Timing is critical, says ICSC Romanian Retail Real Estate Conference (RO)

Timing is everything - and the time to invest in countries which experienced the worst downturn is now for developers and investors seeking first mover advantage, according to Simina Istrate, of Colliers International and Jason Karr of Karr Consulting Ltd, at the International Council of Shopping Centers' (ICSC) Romanian Retail Real Estate Conference in Bucharest last week.








Simina Istrate, Colliers International

Simina Istrate, Colliers International.



The lowest point for the retail real estate industry was mid-2009 with Romania experiencing the biggest decrease in GDP of all the EU countries, but according to Jason Karr, an experienced developer, project manager and investment adviser in retail real estate across Europe and Russia; this should be viewed positively.

"In previous retail real estate cycles it's the countries which experience the most severe drops, which often offer the greatest opportunities for rapid recovery and growth," he said.

In a Colliers International Global Investor survey of 150 investors, more than 90% said they expect to start actively investing in mature markets within six months, and in the less mature markets across Central and Eastern Europe, within 12-18 months.

But investment in these less mature markets especially could be speeded up even more if investors and developers put their pride aside and work together, syndicating new schemes to produce one high-performing scheme rather than developing competing projects alongside each other, as had been the case in some areas where speculative, poorly planned development had become a significant problem.

Jason Karr also urged developers and investors seeking new investments, but without access to the necessary cash and with banks still not lending, to dilute some of their equity in existing schemes by selling to new investors.
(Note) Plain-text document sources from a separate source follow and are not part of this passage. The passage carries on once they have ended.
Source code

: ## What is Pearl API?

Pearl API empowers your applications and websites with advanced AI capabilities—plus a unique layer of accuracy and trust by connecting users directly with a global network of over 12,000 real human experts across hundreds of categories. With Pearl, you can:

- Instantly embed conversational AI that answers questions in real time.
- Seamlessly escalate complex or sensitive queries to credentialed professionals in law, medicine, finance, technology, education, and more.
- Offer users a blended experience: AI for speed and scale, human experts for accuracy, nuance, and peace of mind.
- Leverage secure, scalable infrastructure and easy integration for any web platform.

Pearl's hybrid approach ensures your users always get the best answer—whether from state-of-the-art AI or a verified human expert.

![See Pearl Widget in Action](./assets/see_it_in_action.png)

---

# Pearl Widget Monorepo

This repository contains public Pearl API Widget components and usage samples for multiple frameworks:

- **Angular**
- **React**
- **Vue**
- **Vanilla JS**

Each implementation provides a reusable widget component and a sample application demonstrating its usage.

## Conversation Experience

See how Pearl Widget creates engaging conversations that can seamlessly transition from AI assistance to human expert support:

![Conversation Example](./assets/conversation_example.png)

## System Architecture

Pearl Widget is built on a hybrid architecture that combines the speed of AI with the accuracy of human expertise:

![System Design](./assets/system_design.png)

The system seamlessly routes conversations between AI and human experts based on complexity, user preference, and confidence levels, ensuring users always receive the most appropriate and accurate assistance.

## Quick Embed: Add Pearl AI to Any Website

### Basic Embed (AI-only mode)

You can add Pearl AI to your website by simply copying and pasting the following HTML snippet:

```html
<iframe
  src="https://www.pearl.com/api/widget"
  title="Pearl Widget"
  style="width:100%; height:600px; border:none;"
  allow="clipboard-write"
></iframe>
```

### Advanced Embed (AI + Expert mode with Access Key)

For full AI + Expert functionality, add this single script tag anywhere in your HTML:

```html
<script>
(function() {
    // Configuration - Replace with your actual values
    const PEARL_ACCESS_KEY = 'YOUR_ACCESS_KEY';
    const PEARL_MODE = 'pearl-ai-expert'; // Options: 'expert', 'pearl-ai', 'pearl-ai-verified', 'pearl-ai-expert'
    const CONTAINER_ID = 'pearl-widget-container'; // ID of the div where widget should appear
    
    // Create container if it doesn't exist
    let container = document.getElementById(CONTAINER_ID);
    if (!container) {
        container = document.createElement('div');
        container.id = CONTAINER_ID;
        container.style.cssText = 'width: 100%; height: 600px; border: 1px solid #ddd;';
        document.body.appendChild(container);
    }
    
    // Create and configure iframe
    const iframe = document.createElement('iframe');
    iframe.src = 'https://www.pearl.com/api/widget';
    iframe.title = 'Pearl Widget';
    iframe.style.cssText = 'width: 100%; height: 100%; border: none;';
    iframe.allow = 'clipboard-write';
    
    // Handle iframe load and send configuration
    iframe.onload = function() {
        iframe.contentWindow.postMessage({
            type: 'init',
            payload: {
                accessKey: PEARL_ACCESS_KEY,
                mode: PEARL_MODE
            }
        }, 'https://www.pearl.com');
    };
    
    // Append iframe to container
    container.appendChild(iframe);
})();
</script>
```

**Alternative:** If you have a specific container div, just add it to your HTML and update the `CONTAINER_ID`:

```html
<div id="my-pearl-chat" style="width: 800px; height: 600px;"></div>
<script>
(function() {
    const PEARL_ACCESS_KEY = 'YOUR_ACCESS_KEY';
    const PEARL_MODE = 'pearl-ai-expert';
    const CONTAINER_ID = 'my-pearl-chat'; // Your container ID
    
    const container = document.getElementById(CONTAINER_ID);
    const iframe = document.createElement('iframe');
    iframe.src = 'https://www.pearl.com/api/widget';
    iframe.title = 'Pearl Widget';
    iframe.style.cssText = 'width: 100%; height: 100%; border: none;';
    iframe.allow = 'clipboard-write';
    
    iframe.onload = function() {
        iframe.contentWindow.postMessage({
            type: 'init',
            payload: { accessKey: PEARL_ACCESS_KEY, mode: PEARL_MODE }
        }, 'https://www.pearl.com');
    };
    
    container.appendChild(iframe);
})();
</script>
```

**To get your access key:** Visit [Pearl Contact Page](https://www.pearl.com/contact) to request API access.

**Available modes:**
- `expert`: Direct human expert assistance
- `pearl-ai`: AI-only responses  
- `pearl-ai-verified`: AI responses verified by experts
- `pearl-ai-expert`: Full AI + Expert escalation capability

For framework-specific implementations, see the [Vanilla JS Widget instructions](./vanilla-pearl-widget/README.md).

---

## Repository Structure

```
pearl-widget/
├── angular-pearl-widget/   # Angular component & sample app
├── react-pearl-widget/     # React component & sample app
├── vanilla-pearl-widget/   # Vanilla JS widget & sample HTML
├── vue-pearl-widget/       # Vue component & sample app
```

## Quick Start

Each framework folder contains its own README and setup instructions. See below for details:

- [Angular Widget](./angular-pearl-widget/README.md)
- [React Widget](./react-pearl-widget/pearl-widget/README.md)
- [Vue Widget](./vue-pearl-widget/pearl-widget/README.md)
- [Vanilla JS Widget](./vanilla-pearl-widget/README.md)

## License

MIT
This, he said, would deliver cash to invest and develop elsewhere and give the wider economy a welcome boost.

While there are many positives for those investors and developers brave enough to commit, there are challenges too.

"There continues to be a lack of debt equity, but for developers who can secure investment, if the debt gets too high then they should structure the loan in order to refinance if necessary," said Jason.

Simina added: "While retail tenants are more difficult to secure at the moment, the near complete stop of new development will mean a deficit of good quality retail space in the future when there will be a scramble for whatever space they can find."